**WHAT TO WORK ON:**
Wherever a line holds the word "documentService", copy that line from the data.
DATA SHOWN below:
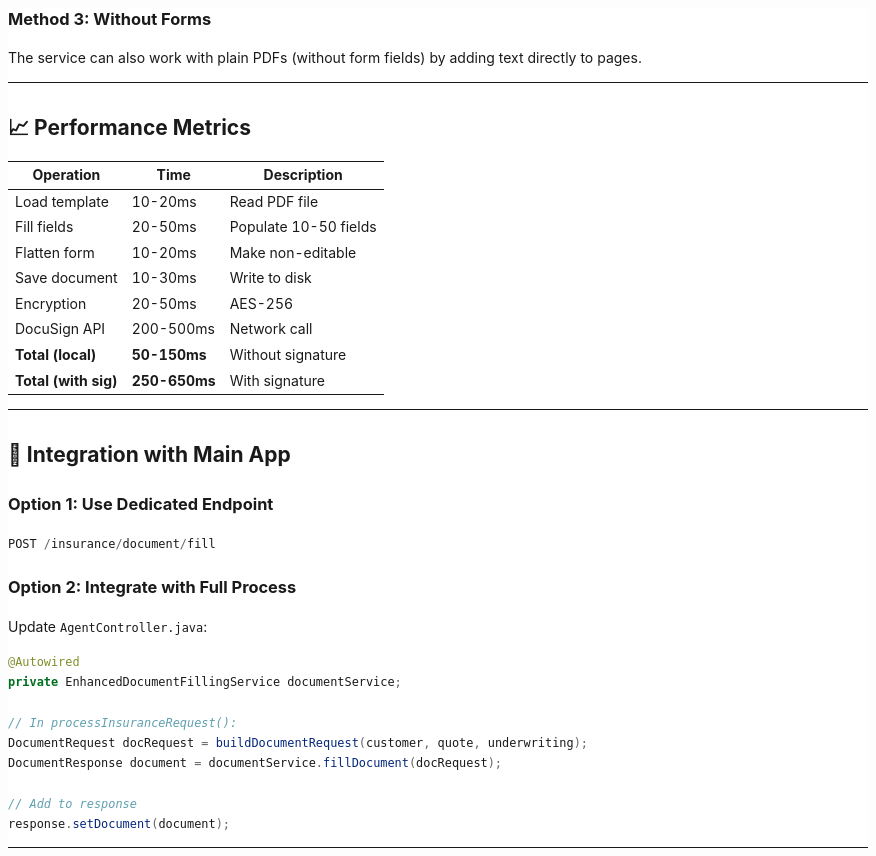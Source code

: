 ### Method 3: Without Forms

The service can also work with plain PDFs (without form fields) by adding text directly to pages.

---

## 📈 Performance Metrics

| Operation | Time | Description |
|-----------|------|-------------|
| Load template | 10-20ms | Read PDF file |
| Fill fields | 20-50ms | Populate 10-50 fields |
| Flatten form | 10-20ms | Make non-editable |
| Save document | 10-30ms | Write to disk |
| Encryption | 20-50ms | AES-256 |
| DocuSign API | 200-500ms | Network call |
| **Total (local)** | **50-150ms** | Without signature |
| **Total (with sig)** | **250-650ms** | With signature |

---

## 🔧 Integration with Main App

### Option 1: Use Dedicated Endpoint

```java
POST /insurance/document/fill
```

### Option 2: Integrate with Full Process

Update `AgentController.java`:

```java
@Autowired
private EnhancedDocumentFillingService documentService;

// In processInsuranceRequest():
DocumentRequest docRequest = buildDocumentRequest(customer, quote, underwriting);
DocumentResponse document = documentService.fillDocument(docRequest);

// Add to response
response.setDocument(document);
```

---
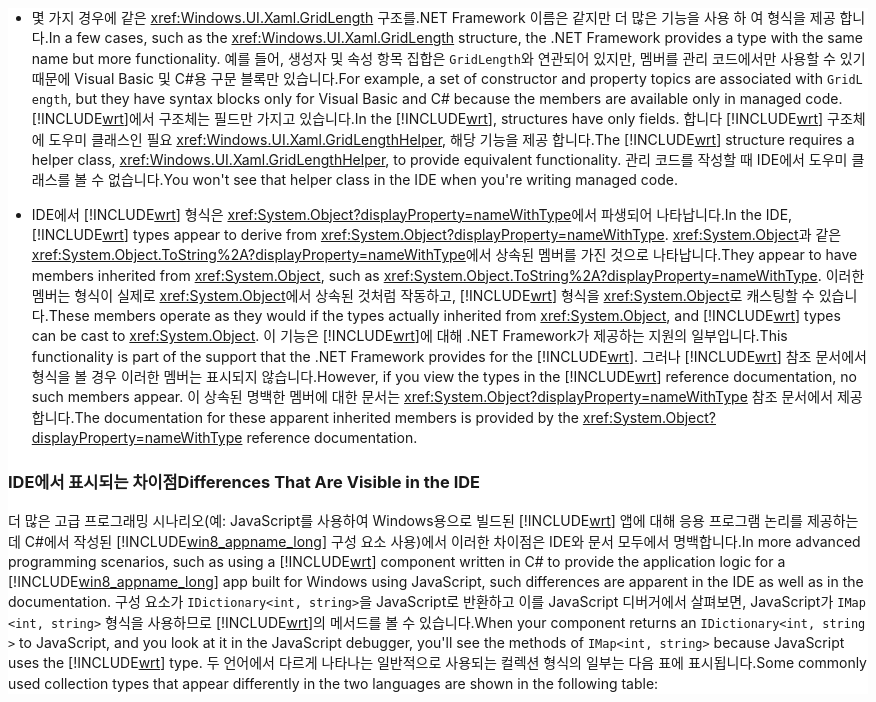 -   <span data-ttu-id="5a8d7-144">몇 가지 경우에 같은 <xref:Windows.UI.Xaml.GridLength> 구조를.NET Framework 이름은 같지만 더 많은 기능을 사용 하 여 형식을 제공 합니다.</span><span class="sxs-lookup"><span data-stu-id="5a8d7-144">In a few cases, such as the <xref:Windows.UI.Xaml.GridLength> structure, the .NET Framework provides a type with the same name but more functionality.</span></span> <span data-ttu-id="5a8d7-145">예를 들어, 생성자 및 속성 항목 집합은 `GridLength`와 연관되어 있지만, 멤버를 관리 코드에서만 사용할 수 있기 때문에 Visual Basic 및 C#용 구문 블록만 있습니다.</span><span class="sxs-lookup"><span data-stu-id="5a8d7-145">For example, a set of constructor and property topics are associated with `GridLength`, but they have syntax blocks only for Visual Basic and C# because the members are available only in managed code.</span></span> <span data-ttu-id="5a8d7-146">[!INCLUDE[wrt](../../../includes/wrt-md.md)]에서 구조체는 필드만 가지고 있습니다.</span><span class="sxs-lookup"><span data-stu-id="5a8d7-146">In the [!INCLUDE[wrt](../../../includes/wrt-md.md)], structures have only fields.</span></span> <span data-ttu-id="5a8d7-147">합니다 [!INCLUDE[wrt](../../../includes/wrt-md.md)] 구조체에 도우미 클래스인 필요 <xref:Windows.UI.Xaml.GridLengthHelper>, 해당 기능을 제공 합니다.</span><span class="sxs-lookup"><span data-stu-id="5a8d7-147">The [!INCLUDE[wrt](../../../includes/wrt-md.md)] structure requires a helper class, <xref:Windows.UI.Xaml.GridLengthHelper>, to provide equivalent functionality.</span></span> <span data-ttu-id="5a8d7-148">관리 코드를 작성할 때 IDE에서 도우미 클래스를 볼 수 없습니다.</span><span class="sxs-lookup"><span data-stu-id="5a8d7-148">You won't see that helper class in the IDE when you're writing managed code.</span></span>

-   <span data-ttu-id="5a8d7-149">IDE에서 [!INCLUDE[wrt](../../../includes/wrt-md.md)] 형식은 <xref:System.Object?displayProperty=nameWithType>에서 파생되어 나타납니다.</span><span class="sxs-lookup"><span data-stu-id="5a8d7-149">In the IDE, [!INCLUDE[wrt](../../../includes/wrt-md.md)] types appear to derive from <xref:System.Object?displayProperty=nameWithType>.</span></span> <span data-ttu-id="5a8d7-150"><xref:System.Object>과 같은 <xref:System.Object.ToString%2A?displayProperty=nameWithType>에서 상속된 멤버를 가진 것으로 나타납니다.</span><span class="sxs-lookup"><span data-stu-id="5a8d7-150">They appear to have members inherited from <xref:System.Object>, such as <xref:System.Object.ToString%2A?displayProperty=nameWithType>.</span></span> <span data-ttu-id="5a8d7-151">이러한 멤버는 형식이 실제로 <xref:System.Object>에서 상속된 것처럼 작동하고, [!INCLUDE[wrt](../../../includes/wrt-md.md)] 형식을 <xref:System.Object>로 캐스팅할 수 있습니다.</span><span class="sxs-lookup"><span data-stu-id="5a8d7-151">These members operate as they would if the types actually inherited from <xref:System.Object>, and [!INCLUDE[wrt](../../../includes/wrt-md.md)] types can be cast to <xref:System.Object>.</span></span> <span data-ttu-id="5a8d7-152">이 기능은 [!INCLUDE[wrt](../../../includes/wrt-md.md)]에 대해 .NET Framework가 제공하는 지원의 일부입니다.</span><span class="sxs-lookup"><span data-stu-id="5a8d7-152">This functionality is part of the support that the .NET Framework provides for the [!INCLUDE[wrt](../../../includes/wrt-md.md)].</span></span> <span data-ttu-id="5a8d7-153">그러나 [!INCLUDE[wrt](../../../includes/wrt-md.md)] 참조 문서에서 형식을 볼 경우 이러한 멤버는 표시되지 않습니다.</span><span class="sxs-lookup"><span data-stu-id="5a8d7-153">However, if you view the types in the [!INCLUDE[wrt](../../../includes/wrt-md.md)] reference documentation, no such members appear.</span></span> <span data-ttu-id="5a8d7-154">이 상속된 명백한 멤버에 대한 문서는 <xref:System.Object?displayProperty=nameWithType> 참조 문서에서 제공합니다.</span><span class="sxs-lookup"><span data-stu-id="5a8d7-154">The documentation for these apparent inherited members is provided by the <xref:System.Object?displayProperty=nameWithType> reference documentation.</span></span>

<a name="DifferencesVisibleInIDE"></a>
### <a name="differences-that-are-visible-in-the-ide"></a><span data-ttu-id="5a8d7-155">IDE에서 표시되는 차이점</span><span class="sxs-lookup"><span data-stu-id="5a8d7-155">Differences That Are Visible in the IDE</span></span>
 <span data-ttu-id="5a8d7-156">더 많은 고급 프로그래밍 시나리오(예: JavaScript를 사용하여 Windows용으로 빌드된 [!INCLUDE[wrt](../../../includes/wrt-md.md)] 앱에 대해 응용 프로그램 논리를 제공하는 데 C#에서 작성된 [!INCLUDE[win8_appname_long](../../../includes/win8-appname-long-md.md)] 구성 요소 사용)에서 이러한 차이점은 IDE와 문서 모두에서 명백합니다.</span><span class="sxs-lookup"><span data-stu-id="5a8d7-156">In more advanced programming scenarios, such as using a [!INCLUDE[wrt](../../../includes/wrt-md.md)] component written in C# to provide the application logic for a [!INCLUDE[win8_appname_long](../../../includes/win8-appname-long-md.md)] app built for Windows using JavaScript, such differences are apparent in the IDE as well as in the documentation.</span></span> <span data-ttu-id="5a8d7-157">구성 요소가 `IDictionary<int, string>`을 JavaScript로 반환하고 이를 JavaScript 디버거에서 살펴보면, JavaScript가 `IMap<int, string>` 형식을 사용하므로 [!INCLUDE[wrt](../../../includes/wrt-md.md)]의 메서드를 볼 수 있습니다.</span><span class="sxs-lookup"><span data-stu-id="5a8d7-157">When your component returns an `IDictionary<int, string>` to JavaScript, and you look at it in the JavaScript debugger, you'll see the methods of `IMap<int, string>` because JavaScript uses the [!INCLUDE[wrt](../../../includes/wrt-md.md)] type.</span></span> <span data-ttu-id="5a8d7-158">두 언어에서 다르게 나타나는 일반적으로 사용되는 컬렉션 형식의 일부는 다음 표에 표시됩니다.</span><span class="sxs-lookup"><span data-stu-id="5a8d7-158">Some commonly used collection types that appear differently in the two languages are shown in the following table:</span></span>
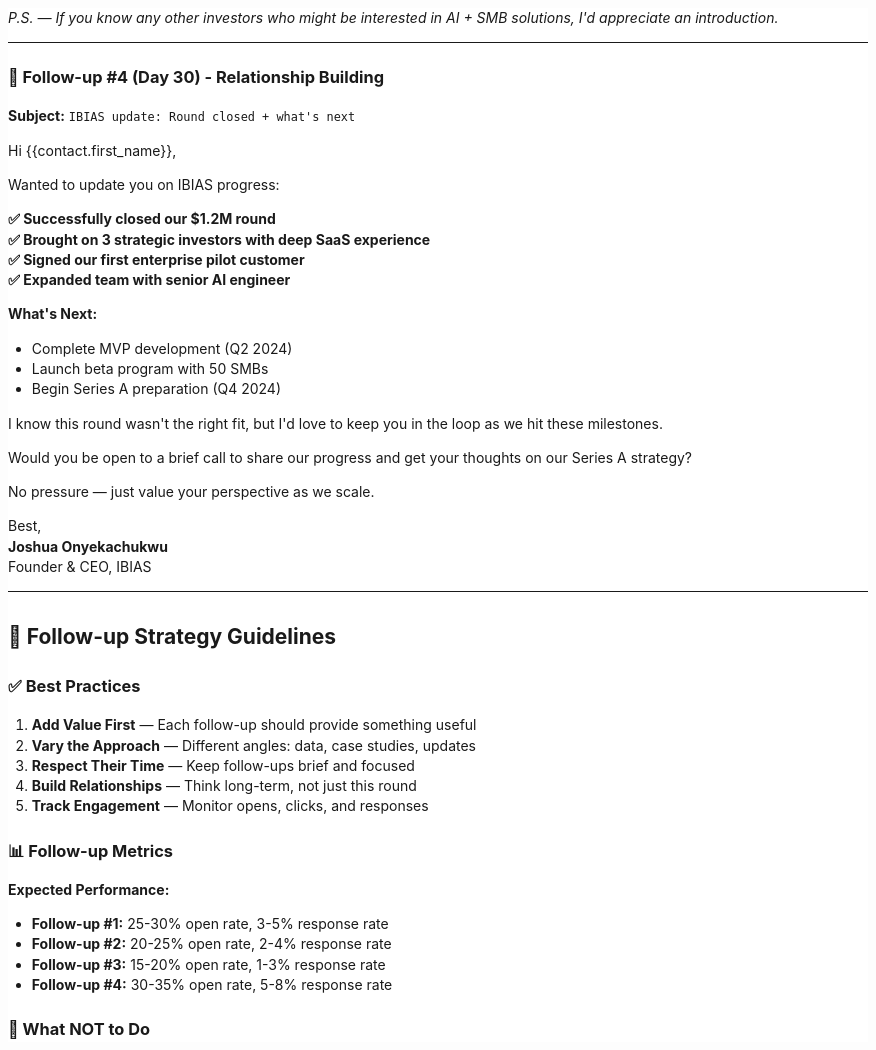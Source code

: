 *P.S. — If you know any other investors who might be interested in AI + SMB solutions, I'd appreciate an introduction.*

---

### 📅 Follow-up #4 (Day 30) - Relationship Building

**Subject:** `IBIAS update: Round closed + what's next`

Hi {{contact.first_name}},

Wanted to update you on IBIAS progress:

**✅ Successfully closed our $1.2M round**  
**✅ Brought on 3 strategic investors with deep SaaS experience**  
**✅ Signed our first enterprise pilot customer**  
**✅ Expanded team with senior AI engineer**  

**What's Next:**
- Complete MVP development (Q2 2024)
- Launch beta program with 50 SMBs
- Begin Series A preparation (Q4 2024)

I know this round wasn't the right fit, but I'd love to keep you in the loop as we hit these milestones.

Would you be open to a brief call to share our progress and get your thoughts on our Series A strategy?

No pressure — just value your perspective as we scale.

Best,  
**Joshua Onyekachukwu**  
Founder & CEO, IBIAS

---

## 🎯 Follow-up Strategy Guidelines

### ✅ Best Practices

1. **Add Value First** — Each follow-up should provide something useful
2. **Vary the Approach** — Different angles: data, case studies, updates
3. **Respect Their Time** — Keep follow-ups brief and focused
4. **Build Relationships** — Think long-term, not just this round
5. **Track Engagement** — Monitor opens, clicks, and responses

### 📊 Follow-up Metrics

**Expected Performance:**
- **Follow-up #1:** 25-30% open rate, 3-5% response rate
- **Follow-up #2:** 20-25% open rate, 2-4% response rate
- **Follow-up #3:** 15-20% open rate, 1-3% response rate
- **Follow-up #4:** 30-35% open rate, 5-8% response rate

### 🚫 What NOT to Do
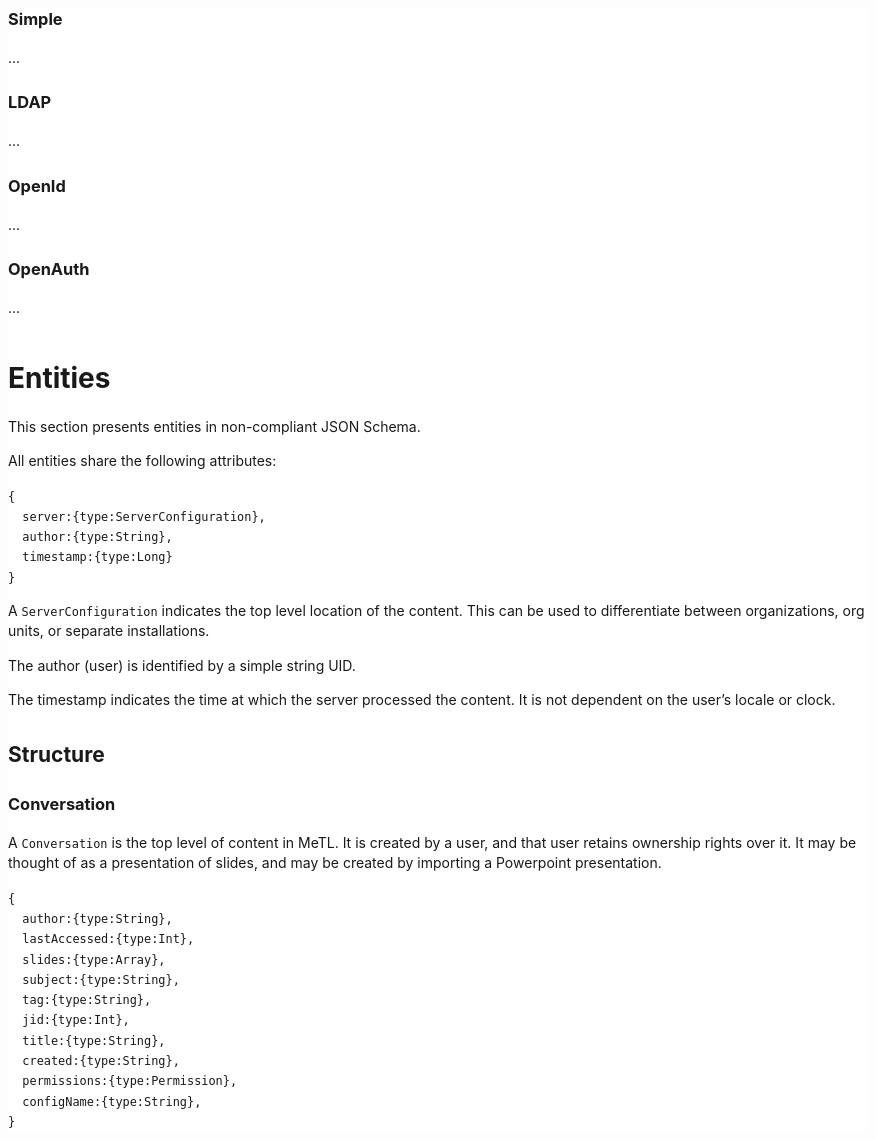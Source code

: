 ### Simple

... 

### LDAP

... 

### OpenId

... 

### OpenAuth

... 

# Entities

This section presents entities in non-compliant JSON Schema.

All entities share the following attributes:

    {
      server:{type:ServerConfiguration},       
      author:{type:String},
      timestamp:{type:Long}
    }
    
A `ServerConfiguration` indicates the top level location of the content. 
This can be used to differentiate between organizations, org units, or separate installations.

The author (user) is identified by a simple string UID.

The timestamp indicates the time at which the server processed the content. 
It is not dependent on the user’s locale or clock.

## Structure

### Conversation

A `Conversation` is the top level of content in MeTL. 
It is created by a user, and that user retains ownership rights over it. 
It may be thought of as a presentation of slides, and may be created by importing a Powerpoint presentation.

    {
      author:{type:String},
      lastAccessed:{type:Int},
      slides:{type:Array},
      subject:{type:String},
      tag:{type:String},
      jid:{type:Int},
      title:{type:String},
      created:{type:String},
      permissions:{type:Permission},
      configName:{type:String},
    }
End of DATA SHOWN.
**EXPECTED OUTPUT:**
private EnhancedDocumentFillingService documentService;
DocumentResponse document = documentService.fillDocument(docRequest);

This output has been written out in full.